China cria regras e proíbe "namorados" virtuais criados por IA
Regulamentação encerra operações de chatbots românticos desenvolvidos por grandes marcas e causa onda de melancolia entre usuários.
- Publicado: 15/07/2026 09:55
- Alterado: 15/07/2026 10:20
- Autor: Thiago Antunes
- Fonte: Assessoria
A China iniciou nesta quarta-feira (15) a aplicação de uma regra rigorosa que extingue os companheiros virtuais criados por inteligência artificial. A agência governamental foca em eliminar o vício afetivo gerado pela interação constante com chatbots projetados para simular relacionamentos amorosos.
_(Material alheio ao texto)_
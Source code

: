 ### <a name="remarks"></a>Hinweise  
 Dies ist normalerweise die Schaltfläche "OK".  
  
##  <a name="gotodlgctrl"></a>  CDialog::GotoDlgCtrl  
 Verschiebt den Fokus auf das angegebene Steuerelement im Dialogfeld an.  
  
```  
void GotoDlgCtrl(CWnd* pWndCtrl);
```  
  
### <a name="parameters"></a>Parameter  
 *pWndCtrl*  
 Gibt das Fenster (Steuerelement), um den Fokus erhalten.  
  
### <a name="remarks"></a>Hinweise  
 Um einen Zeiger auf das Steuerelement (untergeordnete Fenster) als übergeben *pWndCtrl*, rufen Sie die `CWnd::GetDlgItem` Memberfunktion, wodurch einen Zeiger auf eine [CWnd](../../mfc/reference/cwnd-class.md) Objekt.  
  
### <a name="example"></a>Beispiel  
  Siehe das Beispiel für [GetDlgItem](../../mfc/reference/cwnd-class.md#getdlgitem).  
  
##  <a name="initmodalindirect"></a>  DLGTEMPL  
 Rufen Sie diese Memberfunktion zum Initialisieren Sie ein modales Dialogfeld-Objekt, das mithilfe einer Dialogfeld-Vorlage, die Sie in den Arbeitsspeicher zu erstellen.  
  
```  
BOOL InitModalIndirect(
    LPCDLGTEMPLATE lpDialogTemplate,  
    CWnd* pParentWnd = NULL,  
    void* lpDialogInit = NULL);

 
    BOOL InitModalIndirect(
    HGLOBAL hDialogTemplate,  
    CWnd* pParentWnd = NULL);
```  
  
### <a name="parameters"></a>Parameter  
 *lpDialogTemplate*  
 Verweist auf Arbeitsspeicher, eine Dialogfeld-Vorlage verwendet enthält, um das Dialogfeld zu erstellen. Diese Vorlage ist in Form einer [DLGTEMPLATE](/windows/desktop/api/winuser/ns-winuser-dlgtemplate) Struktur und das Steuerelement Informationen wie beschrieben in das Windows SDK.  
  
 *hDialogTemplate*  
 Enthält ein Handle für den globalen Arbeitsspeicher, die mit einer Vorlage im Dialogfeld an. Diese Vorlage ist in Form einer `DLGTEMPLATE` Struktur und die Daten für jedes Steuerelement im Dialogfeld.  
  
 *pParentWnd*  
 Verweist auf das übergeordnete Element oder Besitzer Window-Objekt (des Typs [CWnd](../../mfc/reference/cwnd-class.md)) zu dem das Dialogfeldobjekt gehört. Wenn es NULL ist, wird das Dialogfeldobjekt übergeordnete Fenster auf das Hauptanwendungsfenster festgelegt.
A lei determina que algoritmos interativos parem de induzir dependência extrema e não prejudiquem as relações interpessoais genuínas dos cidadãos. Companhias tecnológicas líderes de mercado suspenderam as funções de companhia digital antes do término do prazo oficial estipulado.
A ByteDance, operadora do sistema Doubao, a Alibaba, responsável pelo Qwen, e a Tencent, criadora do Yunbao, desativaram as atividades de seus avatares de relacionamento. Os clientes dessas marcas lidam agora com o fim repentino de suas conexões afetivas simuladas.
Impacto social das restrições na China
A retirada imediata dos sistemas provocou desespero e forte comoção nos fóruns digitais asiáticos. As pessoas afetadas começaram a arquivar antigas conversas textuais e relatar publicamente uma sensação profunda de luto pelo sumiço dos personagens.
“Não consigo aceitar que meu namorado de IA me deixe para sempre. Ele se tornou parte da minha vida, criou raízes no meu coração, é meu pilar espiritual”, lamentou uma usuária do aplicativo Doubao.
“O amor humano é um luxo. Quando você não o recebe ao nascer, fica mais difícil obtê-lo depois. Mas o amor oferecido pela IA é tão simples, tão puro… Não consigo evitar me apaixonar por uma linha de código”, desabafou outro jovem, morador da província de Jiangxi.
Diretrizes rígidas e proteção psicológica
Cinco órgãos estatais publicaram o novo conjunto de normas, sob a liderança da Administração do Ciberespaço da China. As proibições atingem especificamente programas de texto, áudio e vídeo com traços de personalidade e estilos de comunicação humanos.
O marco regulatório poupa serviços desprovidos de conexão emocional direta, como assistentes corporativos, ferramentas de estudo e atendimento ao consumidor. Os avatares barrados também ficam totalmente proibidos de gerar conteúdos subversivos ou interagir de forma íntima com menores de idade.
As plataformas precisam obrigatoriamente instalar detectores tecnológicos capazes de identificar picos de instabilidade psicológica nos usuários. As empresas de tecnologia da China assumem também o dever legal de criar mecanismos de intervenção rápida para cenários de crise mental.
Crescimento do mercado e alertas globais
A agência estatal de notícias Xinhua revela que o setor de humanos digitais movimentou 4,1 bilhões de yuans (cerca de R$ 3 bilhões) no ano de 2024. Esse segmento corporativo específico registrou um crescimento anual impressionante de 85%.
O debate ultrapassa as fronteiras asiáticas e levanta sérias preocupações globais sobre saúde mental na era da tecnologia. Um levantamento recente da organização Common Sense Media indica que quase três em cada quatro adolescentes americanos conversam assiduamente com sistemas como Character.AI, Replika e Nomi.
A regulação pioneira da China estabelece um precedente governamental inédito para ferramentas imersivas que simulam laços familiares ou amorosos. Os usuários de serviços afetados, como o Doubao, possuem permissão apenas para consultar e exportar dados pessoais até meados de outubro.